• **What to do**:
Lines to return, exactly: from the line with "## Requirements" to the line with "This situation can" in the entries below, both included.
*** Input for this task ***
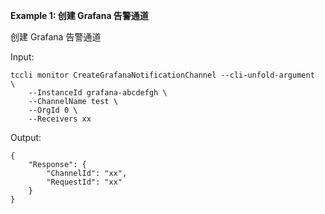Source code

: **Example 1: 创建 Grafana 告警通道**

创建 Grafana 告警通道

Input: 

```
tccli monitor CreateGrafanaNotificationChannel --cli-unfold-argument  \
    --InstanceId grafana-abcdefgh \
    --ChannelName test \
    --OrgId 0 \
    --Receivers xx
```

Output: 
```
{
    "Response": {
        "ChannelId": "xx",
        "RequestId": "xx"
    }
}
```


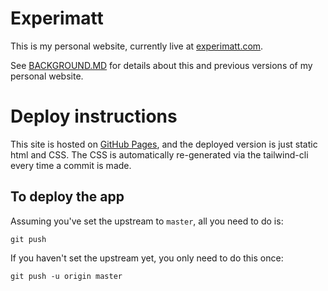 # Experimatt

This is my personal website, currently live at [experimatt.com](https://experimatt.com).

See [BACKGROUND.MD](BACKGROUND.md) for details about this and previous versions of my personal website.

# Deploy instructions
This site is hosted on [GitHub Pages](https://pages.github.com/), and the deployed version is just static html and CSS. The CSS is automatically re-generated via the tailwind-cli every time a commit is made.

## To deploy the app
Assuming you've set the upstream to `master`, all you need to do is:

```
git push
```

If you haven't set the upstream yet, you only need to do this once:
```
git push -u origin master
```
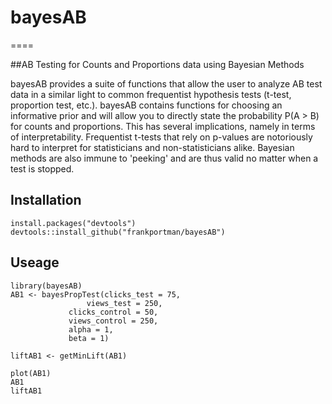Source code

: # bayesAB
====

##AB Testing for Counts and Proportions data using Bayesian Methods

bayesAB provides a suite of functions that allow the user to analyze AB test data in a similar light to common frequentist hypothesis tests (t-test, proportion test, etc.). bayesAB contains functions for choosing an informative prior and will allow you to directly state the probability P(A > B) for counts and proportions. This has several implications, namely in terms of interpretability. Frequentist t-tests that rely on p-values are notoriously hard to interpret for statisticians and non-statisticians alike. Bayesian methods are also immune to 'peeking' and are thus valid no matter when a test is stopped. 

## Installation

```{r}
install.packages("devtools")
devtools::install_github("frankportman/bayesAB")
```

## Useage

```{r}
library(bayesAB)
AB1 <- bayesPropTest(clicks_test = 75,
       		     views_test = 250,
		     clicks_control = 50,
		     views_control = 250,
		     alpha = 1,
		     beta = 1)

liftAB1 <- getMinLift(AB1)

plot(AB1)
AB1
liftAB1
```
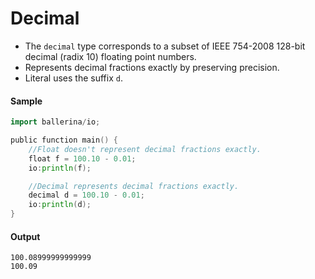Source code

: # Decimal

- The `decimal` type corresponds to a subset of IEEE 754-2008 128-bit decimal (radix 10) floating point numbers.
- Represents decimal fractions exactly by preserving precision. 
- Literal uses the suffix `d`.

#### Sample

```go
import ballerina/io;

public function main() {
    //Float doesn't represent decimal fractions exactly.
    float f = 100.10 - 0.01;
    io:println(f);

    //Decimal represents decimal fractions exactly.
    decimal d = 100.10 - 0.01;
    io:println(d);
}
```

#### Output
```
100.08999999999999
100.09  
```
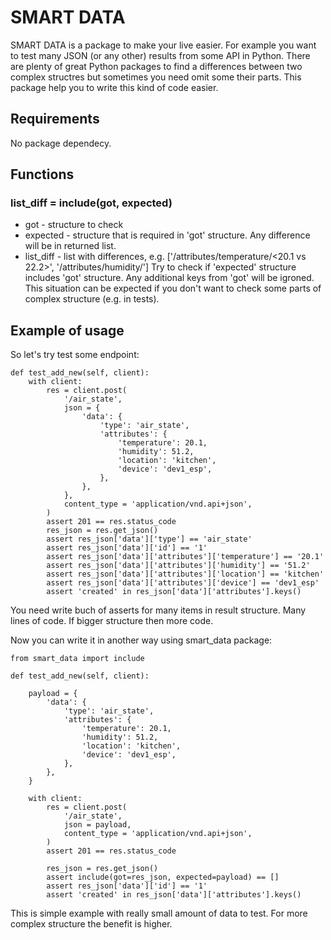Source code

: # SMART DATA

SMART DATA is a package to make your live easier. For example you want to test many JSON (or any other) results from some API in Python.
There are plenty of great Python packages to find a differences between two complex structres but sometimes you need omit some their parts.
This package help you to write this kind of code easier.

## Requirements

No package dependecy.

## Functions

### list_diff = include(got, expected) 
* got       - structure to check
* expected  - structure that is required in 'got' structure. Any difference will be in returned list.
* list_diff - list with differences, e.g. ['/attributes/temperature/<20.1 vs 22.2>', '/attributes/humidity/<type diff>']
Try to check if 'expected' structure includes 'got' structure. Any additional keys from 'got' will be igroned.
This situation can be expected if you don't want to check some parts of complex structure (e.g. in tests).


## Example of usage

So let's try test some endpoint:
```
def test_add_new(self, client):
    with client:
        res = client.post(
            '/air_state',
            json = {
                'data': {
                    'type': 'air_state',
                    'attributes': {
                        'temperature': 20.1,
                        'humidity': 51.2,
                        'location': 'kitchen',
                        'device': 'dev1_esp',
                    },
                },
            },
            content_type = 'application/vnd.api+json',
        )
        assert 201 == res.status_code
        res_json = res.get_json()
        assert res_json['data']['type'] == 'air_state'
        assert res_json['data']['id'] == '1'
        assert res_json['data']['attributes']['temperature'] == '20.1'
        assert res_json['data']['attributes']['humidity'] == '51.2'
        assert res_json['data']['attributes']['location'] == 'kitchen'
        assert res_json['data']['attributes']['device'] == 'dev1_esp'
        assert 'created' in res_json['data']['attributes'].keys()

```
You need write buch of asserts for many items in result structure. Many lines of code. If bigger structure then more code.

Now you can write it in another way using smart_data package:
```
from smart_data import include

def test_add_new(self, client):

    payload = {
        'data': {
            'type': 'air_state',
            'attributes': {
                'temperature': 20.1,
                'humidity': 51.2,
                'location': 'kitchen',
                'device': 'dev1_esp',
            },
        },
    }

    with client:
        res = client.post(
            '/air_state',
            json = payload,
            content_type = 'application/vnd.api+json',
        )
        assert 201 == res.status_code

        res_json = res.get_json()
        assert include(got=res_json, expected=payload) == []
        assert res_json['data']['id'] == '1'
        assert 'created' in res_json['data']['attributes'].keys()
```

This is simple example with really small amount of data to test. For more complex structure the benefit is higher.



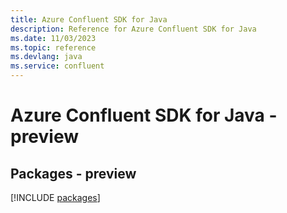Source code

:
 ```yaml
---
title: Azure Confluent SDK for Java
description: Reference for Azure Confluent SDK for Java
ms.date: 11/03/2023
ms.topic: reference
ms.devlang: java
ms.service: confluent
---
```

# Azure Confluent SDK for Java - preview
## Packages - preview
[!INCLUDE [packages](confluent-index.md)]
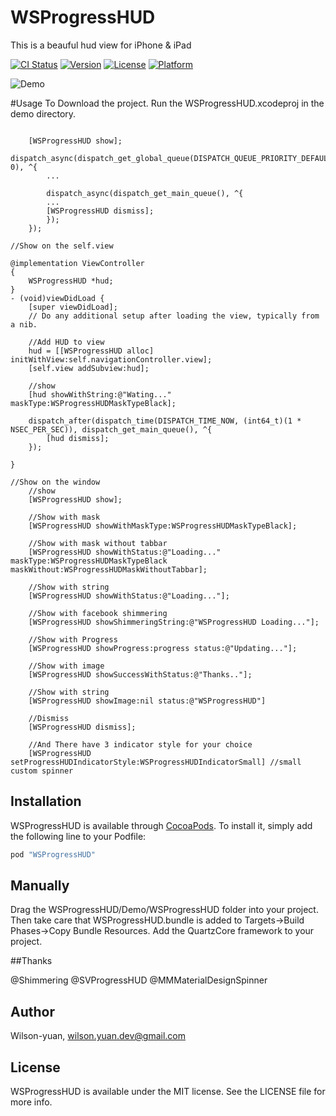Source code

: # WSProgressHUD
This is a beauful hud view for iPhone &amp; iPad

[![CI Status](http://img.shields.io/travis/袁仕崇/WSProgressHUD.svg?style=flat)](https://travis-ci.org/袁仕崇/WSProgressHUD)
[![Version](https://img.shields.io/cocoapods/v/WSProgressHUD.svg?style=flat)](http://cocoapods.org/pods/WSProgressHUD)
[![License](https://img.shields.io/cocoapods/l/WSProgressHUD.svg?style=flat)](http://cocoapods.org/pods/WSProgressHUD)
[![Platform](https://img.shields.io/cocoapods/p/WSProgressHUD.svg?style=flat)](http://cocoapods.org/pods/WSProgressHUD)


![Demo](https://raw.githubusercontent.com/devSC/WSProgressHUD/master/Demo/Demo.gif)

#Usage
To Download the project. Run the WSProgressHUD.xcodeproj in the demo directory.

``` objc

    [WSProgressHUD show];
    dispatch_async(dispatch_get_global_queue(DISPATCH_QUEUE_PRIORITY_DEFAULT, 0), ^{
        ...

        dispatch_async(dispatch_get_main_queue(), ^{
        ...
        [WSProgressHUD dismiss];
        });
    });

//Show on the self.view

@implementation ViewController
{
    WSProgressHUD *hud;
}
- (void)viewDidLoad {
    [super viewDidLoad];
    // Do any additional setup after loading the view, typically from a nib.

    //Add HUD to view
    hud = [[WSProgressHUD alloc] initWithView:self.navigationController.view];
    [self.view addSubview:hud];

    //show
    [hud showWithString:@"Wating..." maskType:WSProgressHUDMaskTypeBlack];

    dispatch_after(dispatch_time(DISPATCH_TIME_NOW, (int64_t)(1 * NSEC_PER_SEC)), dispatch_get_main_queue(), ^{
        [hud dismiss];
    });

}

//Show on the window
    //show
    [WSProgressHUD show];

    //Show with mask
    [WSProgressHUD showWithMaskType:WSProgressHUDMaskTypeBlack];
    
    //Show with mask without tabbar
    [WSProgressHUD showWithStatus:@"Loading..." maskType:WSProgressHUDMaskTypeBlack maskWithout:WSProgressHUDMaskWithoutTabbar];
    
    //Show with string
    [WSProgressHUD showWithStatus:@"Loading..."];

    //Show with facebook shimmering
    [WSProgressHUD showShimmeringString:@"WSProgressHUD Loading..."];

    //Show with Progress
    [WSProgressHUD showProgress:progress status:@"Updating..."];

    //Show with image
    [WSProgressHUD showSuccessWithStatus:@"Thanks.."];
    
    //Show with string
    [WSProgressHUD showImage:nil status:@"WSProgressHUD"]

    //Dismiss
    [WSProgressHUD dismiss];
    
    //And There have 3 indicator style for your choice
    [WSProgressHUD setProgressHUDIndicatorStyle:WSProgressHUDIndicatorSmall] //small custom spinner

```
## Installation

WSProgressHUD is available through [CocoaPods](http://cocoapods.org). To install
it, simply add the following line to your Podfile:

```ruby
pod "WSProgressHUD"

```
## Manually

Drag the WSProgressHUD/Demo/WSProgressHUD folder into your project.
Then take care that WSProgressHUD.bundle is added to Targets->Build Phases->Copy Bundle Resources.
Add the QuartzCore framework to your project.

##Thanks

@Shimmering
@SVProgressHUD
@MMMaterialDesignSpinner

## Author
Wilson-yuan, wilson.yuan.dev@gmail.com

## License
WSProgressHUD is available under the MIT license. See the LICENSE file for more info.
*** End of Input for this task ***
• **Result of this task**:
## Requirements

No package dependecy.

## Functions

### list_diff = include(got, expected) 
* got       - structure to check
* expected  - structure that is required in 'got' structure. Any difference will be in returned list.
* list_diff - list with differences, e.g. ['/attributes/temperature/<20.1 vs 22.2>', '/attributes/humidity/<type diff>']
Try to check if 'expected' structure includes 'got' structure. Any additional keys from 'got' will be igroned.
This situation can be expected if you don't want to check some parts of complex structure (e.g. in tests).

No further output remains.